Lesya Ryabtseva, assistant to Ekho's editor-in-chief Alexei Venediktov, wrote that she would not be surprised if the station were raided or emergency maintenance works declared because of the interview with Kremlin critic Navalny. Sergei Porter / Vedomosti

The Emergency Situations Ministry has announced an unscheduled inspection of the offices of Ekho Mosvky two days after a journalist at the opposition-friendly radio station said it had been threatened with "problems" for running an interview with opposition leader Alexei Navalny.

News website Slon.ru cited the station's deputy editor, Tatyana Felgenhauer, as saying she did not think that the check was connected with the interview.

"We don't know why an unscheduled inspection is necessary, whether they will check everyone in the building, or why the prosecutor is involved with this," Felgenhauer was cited as saying.

"We don't connect this check with the Navalny interview, and we aren't making any guesses [about the cause] at all," she told Slon.

A scanned copy of the ministry's warrant to inspect the premises, citing a request from prosecutors as the purpose, was posted on Ekho Moskvy's website Tuesday.
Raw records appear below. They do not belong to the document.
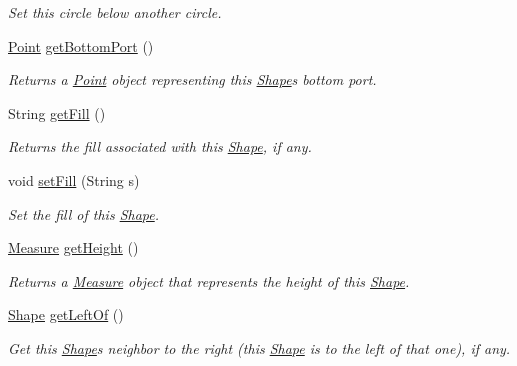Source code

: \begin{DoxyCompactItemize}
\begin{DoxyCompactList}\small\item\em Set this circle below another circle. \end{DoxyCompactList}\item 
\hyperlink{classcom_1_1aarrelaakso_1_1drawl_1_1_point}{Point} \hyperlink{classcom_1_1aarrelaakso_1_1drawl_1_1_shape_aba14efe9a16c0808580963c66b171082}{get\+Bottom\+Port} ()
\begin{DoxyCompactList}\small\item\em Returns a \hyperlink{classcom_1_1aarrelaakso_1_1drawl_1_1_point}{Point} object representing this \hyperlink{classcom_1_1aarrelaakso_1_1drawl_1_1_shape}{Shape}\textquotesingle{}s bottom port. \end{DoxyCompactList}\item 
String \hyperlink{classcom_1_1aarrelaakso_1_1drawl_1_1_shape_a0d9a33a3e151aaceeec140bea343a650}{get\+Fill} ()
\begin{DoxyCompactList}\small\item\em Returns the fill associated with this \hyperlink{classcom_1_1aarrelaakso_1_1drawl_1_1_shape}{Shape}, if any. \end{DoxyCompactList}\item 
void \hyperlink{classcom_1_1aarrelaakso_1_1drawl_1_1_shape_a2a2868c85bfbf4d2940d929950001b3d}{set\+Fill} (String s)
\begin{DoxyCompactList}\small\item\em Set the fill of this \hyperlink{classcom_1_1aarrelaakso_1_1drawl_1_1_shape}{Shape}. \end{DoxyCompactList}\item 
\hyperlink{classcom_1_1aarrelaakso_1_1drawl_1_1_measure}{Measure} \hyperlink{classcom_1_1aarrelaakso_1_1drawl_1_1_shape_ac9f74d31c332aab76b329edc22080e67}{get\+Height} ()
\begin{DoxyCompactList}\small\item\em Returns a \hyperlink{classcom_1_1aarrelaakso_1_1drawl_1_1_measure}{Measure} object that represents the height of this \hyperlink{classcom_1_1aarrelaakso_1_1drawl_1_1_shape}{Shape}. \end{DoxyCompactList}\item 
\hyperlink{classcom_1_1aarrelaakso_1_1drawl_1_1_shape}{Shape} \hyperlink{classcom_1_1aarrelaakso_1_1drawl_1_1_shape_a2b19d5964ac46d545a7bae3133df6532}{get\+Left\+Of} ()
\begin{DoxyCompactList}\small\item\em Get this \hyperlink{classcom_1_1aarrelaakso_1_1drawl_1_1_shape}{Shape}\textquotesingle{}s neighbor to the right (this \hyperlink{classcom_1_1aarrelaakso_1_1drawl_1_1_shape}{Shape} is to the left of that one), if any. \end{DoxyCompactList}\item 

\end{DoxyCompactItemize}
The document says the building is being checked for its "compliance with mandatory requirements or requirements set by municipal legal measures."

According to the document, the inspection will begin on Wednesday and end by Nov. 20 at the latest.

In a blog post on the radio station's website Sunday, Lesya Ryabtseva, assistant to editor-in-chief Alexei Venediktov, wrote that she would not be surprised if the station were raided or emergency maintenance works declared because of the interview with Kremlin critic Navalny.

Ryabtseva said Mikhail Lesin, head of Gazprom Media — Ekho Moskvy's main shareholder — had phoned the station before the interview's broadcast in an effort to prevent it from airing.

She said Lesin warned them that "there would be problems" if they went ahead with it, which they did on Oct. 15.